唐招提寺を訪ねる。古都奈良にたたずむ静かに凛とした場所。

唐招提寺の旅行ガイドです。

奈良県五条町にある唐招提寺。

JR・近鉄奈良駅または西ノ京駅から、バスで17分。唐招提寺停留所下車すぐです。

奈良県は言わずと知れた古都。

この西ノ京は薬師寺・西大寺などの天平期の大寺が多くある歴史深い街です。

その中でも今回は、ユネスコ世界遺産に登録されている唐招提寺を訪ねてみました。

唐招提寺/奈良県

1998年に世界遺産に登録された唐招提寺。

もっと早くに登録されても良かったんじゃ?と思うほど、重みのある場所でした。

観光スポット。と言うのも少し憚られるような・・・そんな厳かな雰囲気のあるお寺です。

歴史に深く傾倒していなくても、だれでも一度は聞いたことがあるのではないでしょうか?

鑑真がはるばる遠く海を越え、12年間で6回も渡日を試み、視力を失いながらもやっとたどり着いた日本。

仏の道を広く伝え、多くの僧侶を育てるためにやってきたのです。

ですが、朝廷との思想の違いで落胆した鑑真。そんな中、759年にこの唐招提寺を私寺として建立することになります。

"自由に修行できる"理想の場所として建てられたのがこの唐招提寺です。

おのずと、背筋が伸びる気持ちになりました。

唐招提寺/奈良県

2000年から平成の大修理が行われ、10年もの歳月を経て、美しく蘇った唐招提寺。

今のこの時期に見ておきたいと行ってきました。

京都のそれとやはり少し趣が違うのが、奈良の歴史遺産です。煌びやかではありませんが、日本人の慎ましやかな雰囲気が漂います。

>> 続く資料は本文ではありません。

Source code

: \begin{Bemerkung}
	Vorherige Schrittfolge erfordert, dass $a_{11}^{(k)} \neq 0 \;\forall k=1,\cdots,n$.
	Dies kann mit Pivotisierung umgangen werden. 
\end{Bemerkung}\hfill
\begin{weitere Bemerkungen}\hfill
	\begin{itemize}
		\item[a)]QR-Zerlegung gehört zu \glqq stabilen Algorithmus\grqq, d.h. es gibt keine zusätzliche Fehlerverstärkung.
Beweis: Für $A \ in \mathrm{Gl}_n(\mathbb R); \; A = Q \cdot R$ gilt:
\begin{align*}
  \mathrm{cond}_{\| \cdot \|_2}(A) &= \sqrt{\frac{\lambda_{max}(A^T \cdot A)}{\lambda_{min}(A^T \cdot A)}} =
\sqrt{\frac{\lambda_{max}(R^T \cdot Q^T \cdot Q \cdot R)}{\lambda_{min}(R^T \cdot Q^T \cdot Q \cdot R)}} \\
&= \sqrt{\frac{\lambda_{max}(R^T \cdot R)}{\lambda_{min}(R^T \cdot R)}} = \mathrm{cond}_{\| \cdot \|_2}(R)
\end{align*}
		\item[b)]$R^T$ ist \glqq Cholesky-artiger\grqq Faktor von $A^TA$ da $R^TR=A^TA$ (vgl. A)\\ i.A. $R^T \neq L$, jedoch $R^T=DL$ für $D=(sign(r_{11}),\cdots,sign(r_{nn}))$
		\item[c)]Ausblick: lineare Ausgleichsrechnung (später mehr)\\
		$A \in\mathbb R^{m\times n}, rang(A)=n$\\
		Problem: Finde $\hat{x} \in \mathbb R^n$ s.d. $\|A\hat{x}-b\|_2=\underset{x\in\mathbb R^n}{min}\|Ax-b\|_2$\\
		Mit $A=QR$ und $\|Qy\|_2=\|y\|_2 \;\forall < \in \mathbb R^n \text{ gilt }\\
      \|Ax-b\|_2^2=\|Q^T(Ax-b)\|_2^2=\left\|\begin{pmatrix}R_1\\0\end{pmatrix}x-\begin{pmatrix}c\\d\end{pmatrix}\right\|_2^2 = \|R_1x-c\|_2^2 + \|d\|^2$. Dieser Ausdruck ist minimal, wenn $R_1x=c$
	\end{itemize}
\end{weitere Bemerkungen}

それもそのはず、唐招提寺が建っている地は、新田部(にたべ)親王の旧宅地。位の違いが滲み出ています。

まず、お出迎えしてくださるのは南大門。

そこに立つと、仁王像などは無く簡素な印象を受けます。

ここが真剣な修行の場であったことを窺うことができますよ。

南大門からは、金堂が見えます。

唐招提寺金堂/奈良県

この金堂は国宝でもありますよ。

金堂が放つ凛とした美しさは、邪念を取り払ってくれる気がしました。

"荘厳"という言葉がぴったり。

まず、目を引くのが屋根。シルエットがとても素敵です。

天平の甍。きちっと並ぶ瓦の美しさ。ため息が出ます。

広々と広がる瓦屋根とその曲線は、まさに芸術。

屋根の両端にある鴟尾(しび)。 この鴟尾「沓形」とも表され、奈良時代に貴族が履いていた沓に似た形なのでそう呼ばれています。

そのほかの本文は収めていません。